Mit der seit 1999 entstehenden Werkgruppe der Fakes
wendet sich Boris Becker innerhalb seiner photographischen Arbeit nach den Architekturthemen und den Feldern dem Bereich der auf den Gegenstand
bezogenen Sachphotographie zu. Unter dem genannten Titel werden Objekte,
die vom Zoll als Schmuggelware, beziehungsweise als Beweisstücke
der Wirtschaftskriminalität sichergestellt wurden, bildnerisch inszeniert
und in den Kontext von Erfahrungswerten unterschiedlicher photographischer
Bildmuster und soziokultureller Zusammenhänge gestellt. Durch ihre
Titelbeigaben und die Form ihrer Inszenierung, die vor einem signalhaft
monochromen Farbhintergrund das Objekt freigestellt repräsentiert,
spannt Boris Becker in diesen jüngeren Arbeiten den Bogen zwischen
ästhetischen Mustern der Werbephotographie und der Beweismitteldokumentation
aus polizeilichen Archiven.
Indem die bildnerischen Inszenierungen der Fakes die Bildmuster der Werbeästhetik
überspitzt zitieren, führen sie gleichzeitig die dekadenten
Ausformungen der durch sie geweckten Bedürfnisse und Wertesysteme
vor.
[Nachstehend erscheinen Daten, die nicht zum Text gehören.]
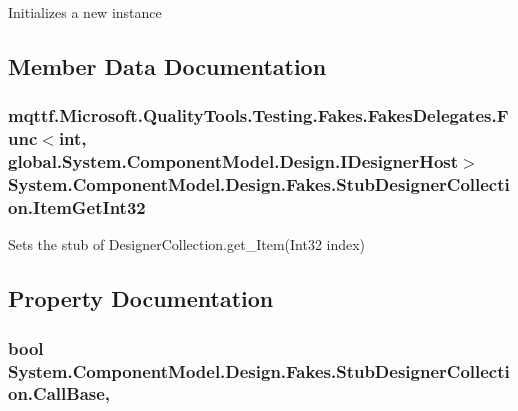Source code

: Initializes a new instance



\subsection{Member Data Documentation}
\hypertarget{class_system_1_1_component_model_1_1_design_1_1_fakes_1_1_stub_designer_collection_a2171cb28cb3e5bc3b02cfda46d135ac9}{
\subsubsection[{Item\-Get\-Int32}]{\setlength{\rightskip}{0pt plus 5cm}mqttf.\-Microsoft.\-Quality\-Tools.\-Testing.\-Fakes.\-Fakes\-Delegates.\-Func$<$int, global.\-System.\-Component\-Model.\-Design.\-I\-Designer\-Host$>$ System.\-Component\-Model.\-Design.\-Fakes.\-Stub\-Designer\-Collection.\-Item\-Get\-Int32}}\label{class_system_1_1_component_model_1_1_design_1_1_fakes_1_1_stub_designer_collection_a2171cb28cb3e5bc3b02cfda46d135ac9}


Sets the stub of Designer\-Collection.\-get\-\_\-\-Item(\-Int32 index)



\subsection{Property Documentation}
\hypertarget{class_system_1_1_component_model_1_1_design_1_1_fakes_1_1_stub_designer_collection_a4990a2c7ed40674da7371fa581ddd994}{
\subsubsection[{Call\-Base}]{\setlength{\rightskip}{0pt plus 5cm}bool System.\-Component\-Model.\-Design.\-Fakes.\-Stub\-Designer\-Collection.\-Call\-Base\hspace{0.3cm}{\ttfamily [get]}, {\ttfamily [set]}}}\label{class_system_1_1_component_model_1_1_design_1_1_fakes_1_1_stub_designer_collection_a4990a2c7ed40674da7371fa581ddd994}


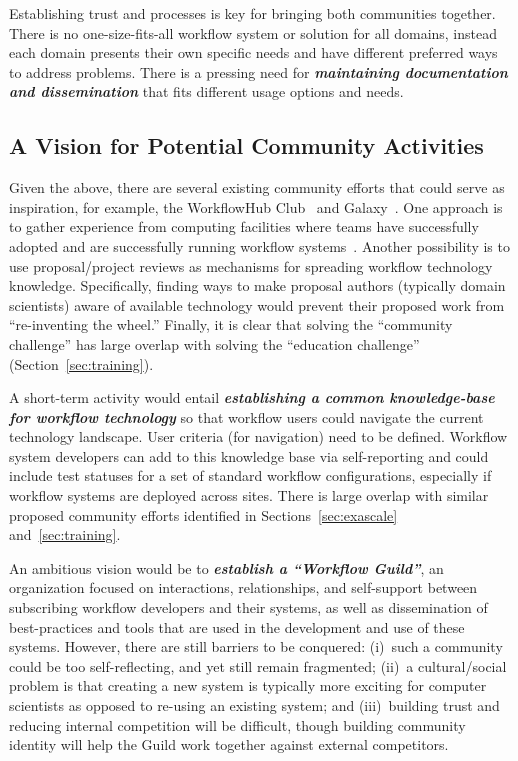 Establishing trust and processes is key for bringing both communities together. There is no one-size-fits-all workflow system or solution for all domains, instead each domain presents their own specific needs and have different preferred ways to address problems. There is a pressing need for \textbf{\emph{maintaining documentation and dissemination}} that fits different usage options and needs.


\subsection{A Vision for Potential Community Activities}

Given the above, there are several existing community efforts that could serve as inspiration, for example, the WorkflowHub Club~\cite{workflowhub} and Galaxy~\cite{galaxy}. One approach is to gather experience from computing facilities where teams have successfully adopted and are successfully running workflow systems~\cite{nersc-workflows}. Another possibility is to use proposal/project reviews as mechanisms for spreading workflow technology knowledge. Specifically, finding ways to make proposal authors (typically domain scientists) aware of available technology would prevent their proposed work from ``re-inventing the wheel.'' Finally, it is clear that solving the ``community challenge'' has large overlap with solving the ``education challenge'' (Section~\ref{sec:training}).

A short-term activity would entail \textbf{\emph{establishing a common knowledge-base for workflow technology}} so that workflow users could navigate the current technology landscape. User criteria (for navigation) need to be defined. Workflow system developers can add to this knowledge base via self-reporting and could include test statuses for a set of standard workflow configurations, especially if workflow systems are deployed across sites. There is large overlap with similar proposed community efforts identified in Sections~\ref{sec:exascale} and~\ref{sec:training}.

An ambitious vision would be to \textbf{\emph{establish a ``Workflow Guild''}}, an organization focused on interactions, relationships, and self-support between subscribing workflow developers and their systems, as well as dissemination of best-practices and tools that are used in the development and use of these systems. However, there are still barriers to be conquered: (i)~such a community could be too self-reflecting, and yet still remain fragmented; (ii)~a cultural/social problem is that creating a new system is typically more exciting for computer scientists as opposed to re-using an existing system; and (iii)~building trust and reducing internal competition will be difficult, though building community identity will help the Guild work together against external competitors.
Hierfür sind innerhalb der Werkgruppe Motive mit Fälschungen
von Markenartikeln beispielhaft, wie auf die Trivialisierung und dekadente
Entfremdung von kulturellen Werten auch einige Motive mit Abbildungen
von Souvenir-Landschaftsbildern verweisen. Schon die Darstellungsweise
der Bilder selber führt als oberflächliche Kitschbilder die
Trivialisierung eines ursprünglich kulturell wertvollen Bildgenres
dar. Die Tatsache, daß der Farbe der Bilder Kokain beigemischt wurde,
macht darüber hinaus den Aspekt der Sucht als gesellschaftliches
Problemfeld deutlich.
Ob es sich um einen mit Kokain gefüllten schwarzen Frieseurstuhl
eigenwillig organischen Designs aus Brasilien handelt, um eine mit geschwärztem
Kokain gefüllte Tonerkassette, die handelsüblich eigentlich
mit Tintenpulver gefüllt gewesen wäre und normalerweise für
Kopiergeräte bestimmt ist oder um Zaunpfosten, beziehungsweise einen
künstlichen Kamin, der für das Schmuggeln von Zigaretten verwendet
wurde: die Auswahl der zum Bild gewordenen Gegenstände führt
formalistisch markant die Funktionsentfremdung von Gegenständen vor.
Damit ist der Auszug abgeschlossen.